30.Scrapy 对接 Selenium

Scrapy 对接 Selenium（参考代码网址，https://github.com/Python3WebSpider/ScrapySeleniumTest） 

此文就是参考书上的代码拿下来跑，作为借鉴，很多地方都不是很理解，也是我第一次使用mongodb入库数据，一直用的都是mysql对mongodb这种关系型数据库用的并不多，今天就是拿代码跑一下理解作者的整个思路有待消化。

主要核心： Downloader Middleware 的方式实现 Selenium的对接。

缺点：此方法是阻塞式的，破坏了Scrapy异步处理的逻辑，速度会影响（还给出了Scrapy 对接 Splash方法）。

taobao.py

# -*- coding: utf-8 -*-

from scrapy import Request, Spider

from urllib.parse import quote

# quote适用于单个字符

from scrapyseleniumtest.items import ProductItem

class TaobaoSpider(Spider):

    name = 'taobao'

    allowed_domains = ['www.taobao.com']

    base_url = 'https://s.taobao.com/search?q='

    def start_requests(self):

        for keyword in self.settings.get('KEYWORDS'):

            for page in range(1, self.settings.get('MAX_PAGE') + 1):

                url = self.base_url + quote(keyword)

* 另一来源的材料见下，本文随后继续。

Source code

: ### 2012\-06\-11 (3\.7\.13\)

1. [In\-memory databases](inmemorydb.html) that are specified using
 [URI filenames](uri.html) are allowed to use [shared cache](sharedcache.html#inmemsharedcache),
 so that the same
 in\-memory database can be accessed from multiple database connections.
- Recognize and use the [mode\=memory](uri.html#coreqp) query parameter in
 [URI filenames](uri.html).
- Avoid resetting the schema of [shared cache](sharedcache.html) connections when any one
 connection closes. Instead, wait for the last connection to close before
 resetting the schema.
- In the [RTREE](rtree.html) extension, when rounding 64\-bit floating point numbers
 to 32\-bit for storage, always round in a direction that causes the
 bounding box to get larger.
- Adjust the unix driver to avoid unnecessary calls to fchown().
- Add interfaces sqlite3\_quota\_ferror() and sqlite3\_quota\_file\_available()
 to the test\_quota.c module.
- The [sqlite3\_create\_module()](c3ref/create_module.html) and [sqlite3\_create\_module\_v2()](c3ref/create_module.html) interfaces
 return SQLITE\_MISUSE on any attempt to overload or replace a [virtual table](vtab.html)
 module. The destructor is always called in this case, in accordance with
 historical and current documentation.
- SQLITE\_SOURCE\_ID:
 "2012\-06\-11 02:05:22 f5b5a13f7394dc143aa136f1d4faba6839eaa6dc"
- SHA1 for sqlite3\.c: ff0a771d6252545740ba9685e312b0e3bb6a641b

                yield Request(url=url, callback=self.parse, meta={'page': page}, dont_filter=True)

                #分页页码page传递参数，设置dot_filter不去重

    def parse(self, response):

        products = response.xpath(

            '//div[@id="mainsrp-itemlist"]//div[@class="items"][1]//div[contains(@class, "item")]')

        for product in products:

            item = ProductItem()

            item['price'] = ''.join(product.xpath('.//div[contains(@class, "price")]//text()').extract()).strip()

            item['title'] = ''.join(product.xpath('.//div[contains(@class, "title")]//text()').extract()).strip()

            item['shop'] = ''.join(product.xpath('.//div[contains(@class, "shop")]//text()').extract()).strip()

            item['image'] = ''.join(product.xpath('.//div[@class="pic"]//img[contains(@class, "img")]/@data-src').extract()).strip()

            item['deal'] = product.xpath('.//div[contains(@class, "deal-cnt")]//text()').extract_first()

            item['location'] = product.xpath('.//div[contains(@class, "location")]//text()').extract_first()

            yield item

items.py

# -*- coding: utf-8 -*-

# Define here the models for your scraped items

#

# See documentation in:

# http://doc.scrapy.org/en/latest/topics/items.html

from scrapy import Item, Field

class ProductItem(Item):

    collection = 'products'

    image = Field()

    price = Field()

    deal = Field()

    title = Field()

    shop = Field()

    location = Field()

midddlewares.py (对接关键点)

# -*- coding: utf-8 -*-

from selenium import webdriver

from selenium.common.exceptions import TimeoutException

from selenium.webdriver.common.by import By

from selenium.webdriver.support.ui import WebDriverWait

from selenium.webdriver.support import expected_conditions as EC

from scrapy.http import HtmlResponse

from logging import getLogger

class SeleniumMiddleware():

    def __init__(self, timeout=None, service_args=[]):

        self.logger = getLogger(__name__)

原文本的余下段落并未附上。